*Task directions*. Which lines run from the one containing "- Thanks to dwabraxus" to the end of the entries below? Reproduce them exactly, both ends included.

*Task input*.
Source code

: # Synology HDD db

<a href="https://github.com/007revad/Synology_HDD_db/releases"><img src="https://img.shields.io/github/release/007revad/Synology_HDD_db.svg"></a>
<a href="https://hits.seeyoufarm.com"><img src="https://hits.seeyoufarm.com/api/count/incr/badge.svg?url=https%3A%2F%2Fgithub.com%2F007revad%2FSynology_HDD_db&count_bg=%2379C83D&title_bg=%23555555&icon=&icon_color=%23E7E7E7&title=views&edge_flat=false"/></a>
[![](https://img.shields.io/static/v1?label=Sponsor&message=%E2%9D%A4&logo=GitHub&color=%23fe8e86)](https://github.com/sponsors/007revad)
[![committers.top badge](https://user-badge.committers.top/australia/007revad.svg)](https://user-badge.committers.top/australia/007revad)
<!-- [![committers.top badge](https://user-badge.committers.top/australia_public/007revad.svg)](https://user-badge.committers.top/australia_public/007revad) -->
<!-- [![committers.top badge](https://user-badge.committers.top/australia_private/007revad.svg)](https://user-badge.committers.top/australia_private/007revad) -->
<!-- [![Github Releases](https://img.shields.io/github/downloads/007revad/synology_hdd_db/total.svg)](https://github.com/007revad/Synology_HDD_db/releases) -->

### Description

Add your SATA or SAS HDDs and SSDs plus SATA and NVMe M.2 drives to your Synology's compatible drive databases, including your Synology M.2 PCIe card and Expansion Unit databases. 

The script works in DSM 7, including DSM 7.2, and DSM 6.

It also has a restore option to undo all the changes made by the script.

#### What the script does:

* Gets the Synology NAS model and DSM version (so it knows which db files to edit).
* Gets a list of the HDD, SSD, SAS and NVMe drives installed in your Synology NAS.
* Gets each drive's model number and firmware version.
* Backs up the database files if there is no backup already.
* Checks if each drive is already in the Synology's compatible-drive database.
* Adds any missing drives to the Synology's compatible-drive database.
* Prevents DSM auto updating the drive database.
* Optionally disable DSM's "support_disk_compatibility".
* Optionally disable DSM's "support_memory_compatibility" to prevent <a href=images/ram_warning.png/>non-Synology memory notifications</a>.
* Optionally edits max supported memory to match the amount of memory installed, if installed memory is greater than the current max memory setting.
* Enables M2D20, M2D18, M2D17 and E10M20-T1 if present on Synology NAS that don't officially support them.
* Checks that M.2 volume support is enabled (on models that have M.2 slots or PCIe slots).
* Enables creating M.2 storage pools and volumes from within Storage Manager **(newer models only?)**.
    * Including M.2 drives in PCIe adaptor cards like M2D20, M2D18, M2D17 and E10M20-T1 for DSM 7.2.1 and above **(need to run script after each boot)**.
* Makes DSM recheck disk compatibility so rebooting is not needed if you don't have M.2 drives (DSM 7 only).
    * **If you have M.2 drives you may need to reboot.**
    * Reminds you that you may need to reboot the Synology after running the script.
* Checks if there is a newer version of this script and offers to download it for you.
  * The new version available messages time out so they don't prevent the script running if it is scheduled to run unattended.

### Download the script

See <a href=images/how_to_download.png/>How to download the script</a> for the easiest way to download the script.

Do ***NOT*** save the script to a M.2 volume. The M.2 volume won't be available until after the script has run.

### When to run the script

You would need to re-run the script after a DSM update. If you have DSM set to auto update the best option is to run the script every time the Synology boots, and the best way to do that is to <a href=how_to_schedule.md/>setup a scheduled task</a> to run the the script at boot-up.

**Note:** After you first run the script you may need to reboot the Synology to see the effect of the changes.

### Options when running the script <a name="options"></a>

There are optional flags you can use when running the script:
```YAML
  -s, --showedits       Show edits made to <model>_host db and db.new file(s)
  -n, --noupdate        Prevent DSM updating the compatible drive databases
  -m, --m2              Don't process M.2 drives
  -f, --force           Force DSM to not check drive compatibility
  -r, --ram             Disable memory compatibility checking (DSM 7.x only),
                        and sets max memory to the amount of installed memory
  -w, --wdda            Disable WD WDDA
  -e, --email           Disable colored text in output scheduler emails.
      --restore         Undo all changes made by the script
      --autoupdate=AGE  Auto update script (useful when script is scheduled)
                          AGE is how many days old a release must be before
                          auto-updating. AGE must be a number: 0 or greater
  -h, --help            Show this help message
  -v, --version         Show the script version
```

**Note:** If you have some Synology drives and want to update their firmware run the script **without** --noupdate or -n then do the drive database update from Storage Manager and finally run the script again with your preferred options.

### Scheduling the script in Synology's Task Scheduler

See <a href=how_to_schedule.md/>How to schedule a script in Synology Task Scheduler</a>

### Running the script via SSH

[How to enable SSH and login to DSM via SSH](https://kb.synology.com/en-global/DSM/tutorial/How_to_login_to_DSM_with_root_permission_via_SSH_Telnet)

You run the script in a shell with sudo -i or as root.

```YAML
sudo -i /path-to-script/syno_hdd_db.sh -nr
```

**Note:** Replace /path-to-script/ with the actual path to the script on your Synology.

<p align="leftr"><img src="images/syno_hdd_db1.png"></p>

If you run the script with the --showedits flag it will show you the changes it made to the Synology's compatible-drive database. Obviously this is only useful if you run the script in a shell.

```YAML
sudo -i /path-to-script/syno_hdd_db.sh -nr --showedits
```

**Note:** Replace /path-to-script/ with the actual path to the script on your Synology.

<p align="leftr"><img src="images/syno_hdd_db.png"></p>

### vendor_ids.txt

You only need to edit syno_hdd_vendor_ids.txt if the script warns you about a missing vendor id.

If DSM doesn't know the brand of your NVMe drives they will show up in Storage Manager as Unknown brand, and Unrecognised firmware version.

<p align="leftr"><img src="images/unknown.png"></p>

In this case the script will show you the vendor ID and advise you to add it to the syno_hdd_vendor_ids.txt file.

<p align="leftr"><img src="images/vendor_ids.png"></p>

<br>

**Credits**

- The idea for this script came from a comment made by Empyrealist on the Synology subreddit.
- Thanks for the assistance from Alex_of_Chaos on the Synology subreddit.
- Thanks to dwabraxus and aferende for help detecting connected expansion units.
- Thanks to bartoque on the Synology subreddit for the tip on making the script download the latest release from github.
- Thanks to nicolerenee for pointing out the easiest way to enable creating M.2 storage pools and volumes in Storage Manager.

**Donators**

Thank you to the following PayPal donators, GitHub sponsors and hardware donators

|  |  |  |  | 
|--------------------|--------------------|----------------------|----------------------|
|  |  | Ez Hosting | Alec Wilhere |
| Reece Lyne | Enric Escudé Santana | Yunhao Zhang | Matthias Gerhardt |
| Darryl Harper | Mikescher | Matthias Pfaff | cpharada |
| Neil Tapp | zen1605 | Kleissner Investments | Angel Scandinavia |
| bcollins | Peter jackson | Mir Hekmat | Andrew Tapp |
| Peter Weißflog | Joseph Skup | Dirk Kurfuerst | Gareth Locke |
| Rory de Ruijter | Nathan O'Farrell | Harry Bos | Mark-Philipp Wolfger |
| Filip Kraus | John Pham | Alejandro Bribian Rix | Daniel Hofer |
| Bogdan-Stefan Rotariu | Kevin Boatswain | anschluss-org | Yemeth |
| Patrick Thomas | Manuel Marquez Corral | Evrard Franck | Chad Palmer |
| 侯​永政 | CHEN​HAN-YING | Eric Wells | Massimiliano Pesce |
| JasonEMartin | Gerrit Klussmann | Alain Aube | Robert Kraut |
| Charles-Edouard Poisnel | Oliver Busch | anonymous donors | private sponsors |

*Response box*.
- Thanks to dwabraxus and aferende for help detecting connected expansion units.
- Thanks to bartoque on the Synology subreddit for the tip on making the script download the latest release from github.
- Thanks to nicolerenee for pointing out the easiest way to enable creating M.2 storage pools and volumes in Storage Manager.

**Donators**

Thank you to the following PayPal donators, GitHub sponsors and hardware donators

|  |  |  |  | 
|--------------------|--------------------|----------------------|----------------------|
|  |  | Ez Hosting | Alec Wilhere |
| Reece Lyne | Enric Escudé Santana | Yunhao Zhang | Matthias Gerhardt |
| Darryl Harper | Mikescher | Matthias Pfaff | cpharada |
| Neil Tapp | zen1605 | Kleissner Investments | Angel Scandinavia |
| bcollins | Peter jackson | Mir Hekmat | Andrew Tapp |
| Peter Weißflog | Joseph Skup | Dirk Kurfuerst | Gareth Locke |
| Rory de Ruijter | Nathan O'Farrell | Harry Bos | Mark-Philipp Wolfger |
| Filip Kraus | John Pham | Alejandro Bribian Rix | Daniel Hofer |
| Bogdan-Stefan Rotariu | Kevin Boatswain | anschluss-org | Yemeth |
| Patrick Thomas | Manuel Marquez Corral | Evrard Franck | Chad Palmer |
| 侯​永政 | CHEN​HAN-YING | Eric Wells | Massimiliano Pesce |
| JasonEMartin | Gerrit Klussmann | Alain Aube | Robert Kraut |
| Charles-Edouard Poisnel | Oliver Busch | anonymous donors | private sponsors |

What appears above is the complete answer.